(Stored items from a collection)
--
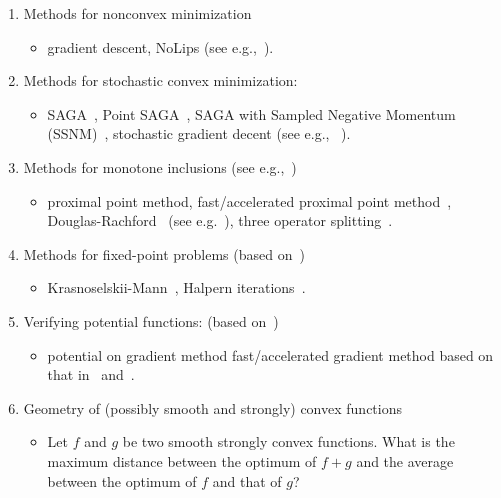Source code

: \documentclass[11pt,a4paper]{article}
\begin{document}
\begin{enumerate}
\begin{itemize}
	\end{itemize}
	\item Methods for nonconvex minimization
	\begin{itemize}
		\item gradient descent, NoLips (see e.g.,~\cite{bolte2018first}).
	\end{itemize}
	\item Methods for stochastic convex minimization:
	\begin{itemize}
		\item SAGA~\cite{defazio2014saga}, Point SAGA~\cite{defazio2016simple}, SAGA with Sampled Negative Momentum (SSNM)~\cite{pmlr-v89-zhou19c}, stochastic gradient decent (see e.g.,~ \cite{moulines2011non}).
	\end{itemize}
	\item Methods for monotone inclusions (see e.g.,~\cite{bauschke2011convex,ryu2016primer})
	\begin{itemize}
		\item proximal point method, fast/accelerated proximal point method~\cite{kim2019accelerated}, Douglas-Rachford~\cite{douglas1956,moursi2019douglas} (see e.g.~\cite{bauschke2017douglas}), three operator splitting~\cite{davis2017three}.
	\end{itemize}
	\item Methods for fixed-point problems (based on~\cite{lieder2017convergence,lieder2018})
	\begin{itemize}
		\item Krasnoselskii-Mann~\cite{mann1953mean}, Halpern iterations~\cite{halpern1967fixed}.
	\end{itemize}
	\item Verifying potential functions: (based on~\cite{pmlr-v99-taylor19a})
	\begin{itemize}
		\item potential on gradient method fast/accelerated gradient method based on that in~\cite{bansal2017potential} and~\cite{pmlr-v99-taylor19a}.
	\end{itemize}
	\item Geometry of (possibly smooth and strongly) convex functions
	\begin{itemize}
		\item Let $f$ and $g$ be two smooth strongly convex functions. What is the maximum distance between the optimum of $f+g$ and the average between the optimum of $f$ and that of $g$?
	\end{itemize}
\end{enumerate}
\end{document}
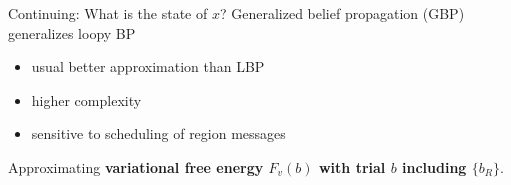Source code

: \begin{frame}{Continuing: What is the state of $x$?}
  Generalized belief propagation (GBP) generalizes loopy BP
  \begin{itemize}[label={$\bullet$}]
  \item usual better approximation than LBP
  \item higher complexity
  \item sensitive to scheduling of region messages
  \end{itemize}
  Approximating \textbf{variational free energy $F_v(b)$  with trial $b$ including $\{b_R\}$}.
  \let\thefootnote\relax{}
\end{frame}

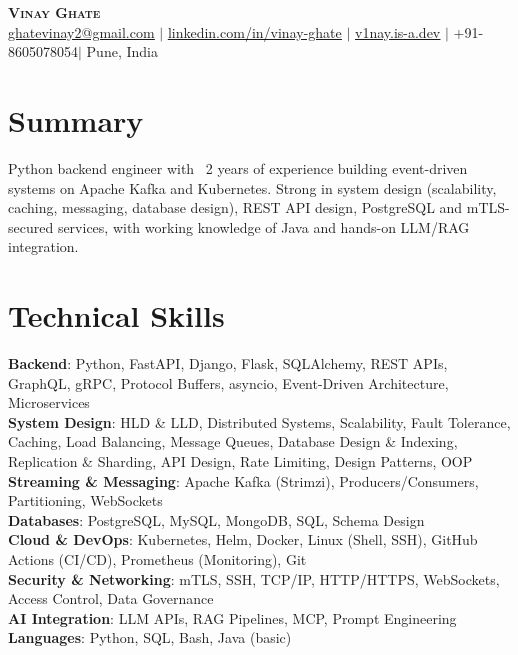 \documentclass[a4paper,11pt]{article}
\makeatletter
\newcommand{\emailAddr}{ghatevinay2@gmail.com}
\newcommand{\linkedinUrl}{https://linkedin.com/in/vinay-ghate}
\newcommand{\portfolioUrl}{https://v1nay.is-a.dev}
\newcommand{\phoneNumber}{+91-8605078054}
\makeatother
\begin{document}
\begin{center}
    \textbf{\Huge \scshape Vinay Ghate} \\ \vspace{4pt}
    \small \href{mailto:\emailAddr}{\underline{\emailAddr}} $|$
    \href{\linkedinUrl}{\underline{linkedin.com/in/vinay-ghate}} $|$
    \href{\portfolioUrl}{\underline{v1nay.is-a.dev}} $|$
    \phoneNumber $|$
    Pune, India
\end{center}

\section{Summary}
\small{Python backend engineer with ~2 years of experience building event-driven systems on Apache Kafka and Kubernetes. Strong in system design (scalability, caching, messaging, database design), REST API design, PostgreSQL and mTLS-secured services, with working knowledge of Java and hands-on LLM/RAG integration.}

\section{Technical Skills}
 \begin{itemize}[leftmargin=0.15in, label={}]
    \small{\item{
     \textbf{Backend}{: Python, FastAPI, Django, Flask, SQLAlchemy, REST APIs, GraphQL, gRPC, Protocol Buffers, asyncio, Event-Driven Architecture, Microservices} \\
     \textbf{System Design}{: HLD \& LLD, Distributed Systems, Scalability, Fault Tolerance, Caching, Load Balancing, Message Queues, Database Design \& Indexing, Replication \& Sharding, API Design, Rate Limiting, Design Patterns, OOP} \\
     \textbf{Streaming \& Messaging}{: Apache Kafka (Strimzi), Producers/Consumers, Partitioning, WebSockets} \\
     \textbf{Databases}{: PostgreSQL, MySQL, MongoDB, SQL, Schema Design} \\
     \textbf{Cloud \& DevOps}{: Kubernetes, Helm, Docker, Linux (Shell, SSH), GitHub Actions (CI/CD), Prometheus (Monitoring), Git} \\
     \textbf{Security \& Networking}{: mTLS, SSH, TCP/IP, HTTP/HTTPS, WebSockets, Access Control, Data Governance} \\
     \textbf{AI Integration}{: LLM APIs, RAG Pipelines, MCP, Prompt Engineering} \\
     \textbf{Languages}{: Python, SQL, Bash, Java (basic)}
    }}
 \end{itemize}
\end{document}
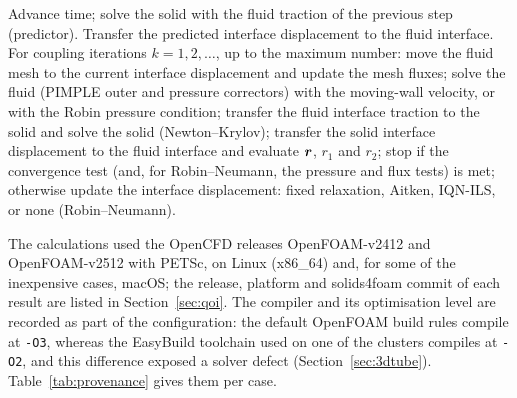 \begin{algorithm}[htbp]
\caption{Partitioned FSI procedure for one time step (solids4foam \texttt{fluidSolidInterface}).}
\label{alg:partitioned_fsi}
\begin{algorithmic}[1]
\State Advance time; solve the solid with the fluid traction of the previous step (predictor).
\State Transfer the predicted interface displacement to the fluid interface.
\State For coupling iterations $k = 1, 2, \ldots$, up to the maximum number:
\State \hspace{1.5em}move the fluid mesh to the current interface displacement and update the mesh fluxes;
\State \hspace{1.5em}solve the fluid (PIMPLE outer and pressure correctors) with the moving-wall velocity, or with the Robin pressure condition;
\State \hspace{1.5em}transfer the fluid interface traction to the solid and solve the solid (Newton--Krylov);
\State \hspace{1.5em}transfer the solid interface displacement to the fluid interface and evaluate $\boldsymbol{r}$, $r_1$ and $r_2$;
\State \hspace{1.5em}stop if the convergence test (and, for Robin--Neumann, the pressure and flux tests) is met;
\State \hspace{1.5em}otherwise update the interface displacement: fixed relaxation, Aitken, IQN-ILS, or none (Robin--Neumann).
\end{algorithmic}
\end{algorithm}

The calculations used the OpenCFD releases OpenFOAM-v2412 and OpenFOAM-v2512 with PETSc, on Linux (x86\_64) and, for some of the inexpensive cases, macOS; the release, platform and solids4foam commit of each result are listed in Section~\ref{sec:qoi}.
The compiler and its optimisation level are recorded as part of the configuration: the default OpenFOAM build rules compile at \texttt{-O3}, whereas the EasyBuild toolchain used on one of the clusters compiles at \texttt{-O2}, and this difference exposed a solver defect (Section~\ref{sec:3dtube}).
Table~\ref{tab:provenance} gives them per case.
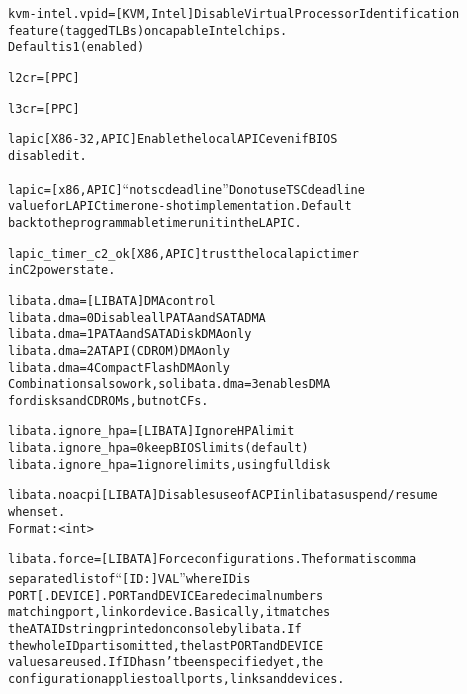 \documentclass[a4paper,8pt,english]{sphinxmanual}
\begin{document}
\begin{alltt}
        kvm-intel.vpid= {[}KVM,Intel{]} Disable Virtual Processor Identification
                        feature (tagged TLBs) on capable Intel chips.
                        Default is 1 (enabled)

        l2cr=           {[}PPC{]}

        l3cr=           {[}PPC{]}

        lapic           {[}X86-32,APIC{]} Enable the local APIC even if BIOS
                        disabled it.

        lapic=          {[}x86,APIC{]} ``notscdeadline'' Do not use TSC deadline
                        value for LAPIC timer one-shot implementation. Default
                        back to the programmable timer unit in the LAPIC.

        lapic\_timer\_c2\_ok       {[}X86,APIC{]} trust the local apic timer
                        in C2 power state.

        libata.dma=     {[}LIBATA{]} DMA control
                        libata.dma=0      Disable all PATA and SATA DMA
                        libata.dma=1      PATA and SATA Disk DMA only
                        libata.dma=2      ATAPI (CDROM) DMA only
                        libata.dma=4      Compact Flash DMA only
                        Combinations also work, so libata.dma=3 enables DMA
                        for disks and CDROMs, but not CFs.

        libata.ignore\_hpa=      {[}LIBATA{]} Ignore HPA limit
                        libata.ignore\_hpa=0       keep BIOS limits (default)
                        libata.ignore\_hpa=1       ignore limits, using full disk

        libata.noacpi   {[}LIBATA{]} Disables use of ACPI in libata suspend/resume
                        when set.
                        Format: \textless{}int\textgreater{}

        libata.force=   {[}LIBATA{]} Force configurations.  The format is comma
                        separated list of ``{[}ID:{]}VAL'' where ID is
                        PORT{[}.DEVICE{]}.  PORT and DEVICE are decimal numbers
                        matching port, link or device.  Basically, it matches
                        the ATA ID string printed on console by libata.  If
                        the whole ID part is omitted, the last PORT and DEVICE
                        values are used.  If ID hasn't been specified yet, the
                        configuration applies to all ports, links and devices.


\end{alltt}
\end{document}
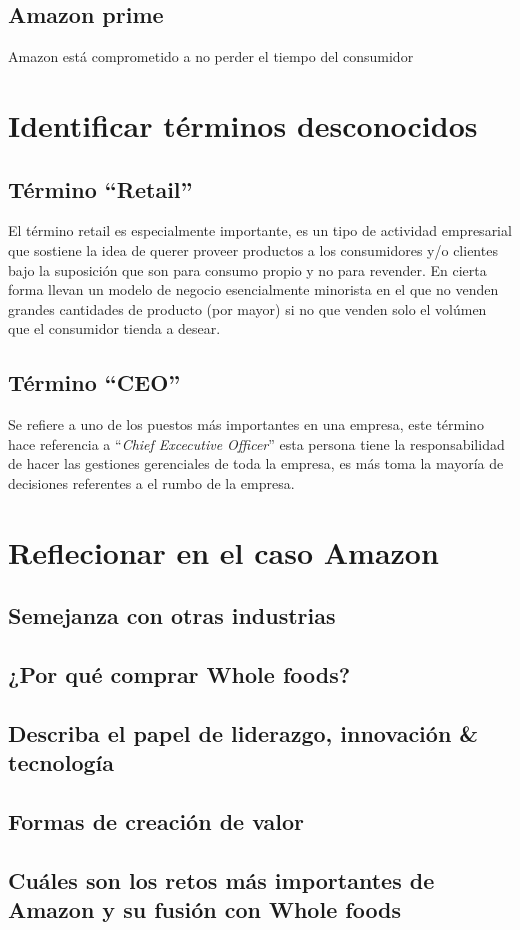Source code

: \documentclass{article}
\begin{document}
\subsection{Amazon prime}
Amazon está comprometido a no perder el tiempo del consumidor


\section{Identificar términos desconocidos}
\subsection{Término ``Retail''}
El término retail es especialmente importante, es un tipo de actividad empresarial que sostiene la idea de querer proveer productos a los consumidores y/o clientes bajo la suposición que son para consumo propio y no para revender. En cierta forma llevan un modelo de negocio esencialmente minorista en el que no venden grandes cantidades de producto (por mayor) si no que venden solo el volúmen que el consumidor tienda a desear.
\subsection{Término ``CEO''}
Se refiere a uno de los puestos más importantes en una empresa, este término hace referencia a ``\emph{Chief Excecutive Officer}'' esta persona tiene la responsabilidad de hacer las gestiones gerenciales de toda la empresa, es más toma la mayoría de decisiones referentes a el rumbo de la empresa.

\section{Reflecionar en el caso Amazon}
\subsection{Semejanza con otras industrias}

\subsection{¿Por qué comprar Whole foods?}

\subsection{Describa el papel de liderazgo, innovación \& tecnología}

\subsection{Formas de creación de valor}

\subsection{Cuáles son los retos más importantes de Amazon y su fusión con Whole foods}
\end{document}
--
YOUR INSTRUCTIONS
Could you output exactly the lines above, from the line with "Pune, India" up to and including the line with "For coupling iterations", and nothing else, skipping the pictures?

RESPONSE TO THIS TASK
    Pune, India
\end{center}

\section{Summary}
\small{Python backend engineer with ~2 years of experience building event-driven systems on Apache Kafka and Kubernetes. Strong in system design (scalability, caching, messaging, database design), REST API design, PostgreSQL and mTLS-secured services, with working knowledge of Java and hands-on LLM/RAG integration.}

\section{Technical Skills}
 \begin{itemize}[leftmargin=0.15in, label={}]
    \small{\item{
     \textbf{Backend}{: Python, FastAPI, Django, Flask, SQLAlchemy, REST APIs, GraphQL, gRPC, Protocol Buffers, asyncio, Event-Driven Architecture, Microservices} \\
     \textbf{System Design}{: HLD \& LLD, Distributed Systems, Scalability, Fault Tolerance, Caching, Load Balancing, Message Queues, Database Design \& Indexing, Replication \& Sharding, API Design, Rate Limiting, Design Patterns, OOP} \\
     \textbf{Streaming \& Messaging}{: Apache Kafka (Strimzi), Producers/Consumers, Partitioning, WebSockets} \\
     \textbf{Databases}{: PostgreSQL, MySQL, MongoDB, SQL, Schema Design} \\
     \textbf{Cloud \& DevOps}{: Kubernetes, Helm, Docker, Linux (Shell, SSH), GitHub Actions (CI/CD), Prometheus (Monitoring), Git} \\
     \textbf{Security \& Networking}{: mTLS, SSH, TCP/IP, HTTP/HTTPS, WebSockets, Access Control, Data Governance} \\
     \textbf{AI Integration}{: LLM APIs, RAG Pipelines, MCP, Prompt Engineering} \\
     \textbf{Languages}{: Python, SQL, Bash, Java (basic)}
    }}
 \end{itemize}
\end{document}
 \begin{algorithm}[htbp]
\caption{Partitioned FSI procedure for one time step (solids4foam \texttt{fluidSolidInterface}).}
\label{alg:partitioned_fsi}
\begin{algorithmic}[1]
\State Advance time; solve the solid with the fluid traction of the previous step (predictor).
\State Transfer the predicted interface displacement to the fluid interface.
\State For coupling iterations $k = 1, 2, \ldots$, up to the maximum number:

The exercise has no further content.